(DATA SUPPLIED)

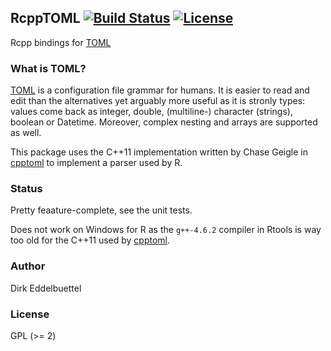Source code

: ## RcppTOML [![Build Status](https://travis-ci.org/eddelbuettel/rcpptoml.svg)](https://travis-ci.org/eddelbuettel/rcpptoml) [![License](http://img.shields.io/badge/license-GPL%20%28%3E=%202%29-brightgreen.svg?style=flat)](http://www.gnu.org/licenses/gpl-2.0.html)

Rcpp bindings for [TOML](https://github.com/toml-lang/toml)

### What is TOML?

[TOML](https://github.com/toml-lang/toml) is a configuration file grammar for
humans. It is easier to read and edit than the alternatives yet arguably more
useful as it is stronly types: values come back as integer, double,
(multiline-) character (strings), boolean or Datetime. Moreover, complex
nesting and arrays are supported as well.

This package uses the C++11 implementation written by Chase Geigle in
[cpptoml](https://github.com/skystrife/cpptoml) to implement a parser used by
R.

### Status

Pretty feaature-complete, see the unit tests.

Does not work on Windows for R as the `g++-4.6.2` compiler in Rtools is way
too old for the C++11 used by [cpptoml](https://github.com/skystrife/cpptoml).

### Author

Dirk Eddelbuettel

### License

GPL (>= 2)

(End DATA SUPPLIED)

◆ TASK PROMPT: Only the lines from the beginning of the records up to and including the line with "### What is TOML?" should appear, exactly as they are, and no pictures.

◆ FINAL ANSWER:
Source code

: ## RcppTOML [![Build Status](https://travis-ci.org/eddelbuettel/rcpptoml.svg)](https://travis-ci.org/eddelbuettel/rcpptoml) [![License](http://img.shields.io/badge/license-GPL%20%28%3E=%202%29-brightgreen.svg?style=flat)](http://www.gnu.org/licenses/gpl-2.0.html)

Rcpp bindings for [TOML](https://github.com/toml-lang/toml)

### What is TOML?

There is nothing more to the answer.